So are we collectively ready to admit that when it comes to swords and horses movies, no one does it better than Ridley Scott? Between Gladiator, Kingdom of Heaven (the Director’s Cut), and even his 2010 version of Robin Hood, Scott’s really made a name for himself with this type of epic. Now, for the first of his two 2021 releases, he’s back at it with The Last Duel, which sees Matt Damon and Ben Affleck teaming up on a script for the first time since their iconic Good Will Hunting. And this time, they’ve brought in a third partner in Nicole Holofcener, who wrote Can You Ever Forgive Me?.
The difference between The Last Duel and the other medieval (or earlier) movies I mentioned (plus Exodus: Gods and Kings, which I’ve yet to see) is that it’s not quite an epic in the sense that the others are. There are a couple of battle sequences, but nothing quite to the scale of what he’s done before. The Last Duel takes place in late 14th century France or two reasons: because the events of the film almost perfectly mirror those of the #MeToo movement and because many of the mindsets that are present in the world of the film are still present today.

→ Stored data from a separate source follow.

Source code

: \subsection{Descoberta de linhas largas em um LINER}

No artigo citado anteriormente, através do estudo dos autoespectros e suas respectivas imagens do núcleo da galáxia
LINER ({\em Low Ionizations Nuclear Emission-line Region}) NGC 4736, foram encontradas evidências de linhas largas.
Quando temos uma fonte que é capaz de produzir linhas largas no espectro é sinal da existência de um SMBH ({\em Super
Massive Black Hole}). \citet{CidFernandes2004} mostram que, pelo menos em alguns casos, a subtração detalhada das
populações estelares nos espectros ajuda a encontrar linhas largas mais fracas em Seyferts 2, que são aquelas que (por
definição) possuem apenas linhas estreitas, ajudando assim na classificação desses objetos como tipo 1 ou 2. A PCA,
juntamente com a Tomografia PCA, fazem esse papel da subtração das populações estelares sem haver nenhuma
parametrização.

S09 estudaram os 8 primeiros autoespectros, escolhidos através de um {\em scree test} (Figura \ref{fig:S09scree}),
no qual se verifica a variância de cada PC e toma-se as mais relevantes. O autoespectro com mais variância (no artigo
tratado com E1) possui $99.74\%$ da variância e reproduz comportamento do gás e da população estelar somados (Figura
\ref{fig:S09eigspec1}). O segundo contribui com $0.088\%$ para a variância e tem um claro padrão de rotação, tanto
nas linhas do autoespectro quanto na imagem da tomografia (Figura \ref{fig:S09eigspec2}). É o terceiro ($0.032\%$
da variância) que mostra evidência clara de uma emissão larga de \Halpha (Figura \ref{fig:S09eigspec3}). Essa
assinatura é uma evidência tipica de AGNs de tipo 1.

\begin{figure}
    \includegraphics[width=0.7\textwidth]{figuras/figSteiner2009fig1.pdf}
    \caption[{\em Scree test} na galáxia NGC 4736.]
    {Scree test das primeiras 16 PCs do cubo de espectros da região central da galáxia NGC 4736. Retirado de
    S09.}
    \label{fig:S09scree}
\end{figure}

It takes a methodical approach to an interesting subject — Jacques Le Gris (Adam Driver) is accused of sexually assaulting Marguerite (Jodie Comer), the wife of Jacques’ former friend Jean de Carrouges (Damon). Of course, the powers that be believe Le Gris, who denies all allegations, while Marguerite just wants to have her voice heard. The parallels are obvious. While the technical laws of modern society have changed (women are no longer a man’s property as they are here, for example), the basic principles are still present. Le Gris is handsome and charming, so he’s usually able to sleep with any woman he wants without repercussions or consent. But once he approaches Marguerite in this way, the tables have been turned for him.
Most notable in all of this is that no one actually seems to care about Marguerite’s position. Carrouges sees the assault as a transgression against himself, and he only married Marguerite in the first place to increase his land holdings. And of course, Le Gris has only been out for himself the entire time. The intention of the film isn’t to show us how we’ve progressed past the mindsets of the time (one man laughably says, “A rape cannot cause pregnancy. This is just science!”), but rather to hold a mirror up to our society to show us just how little progress we’ve made in the 635 years since the film’s titular last duel.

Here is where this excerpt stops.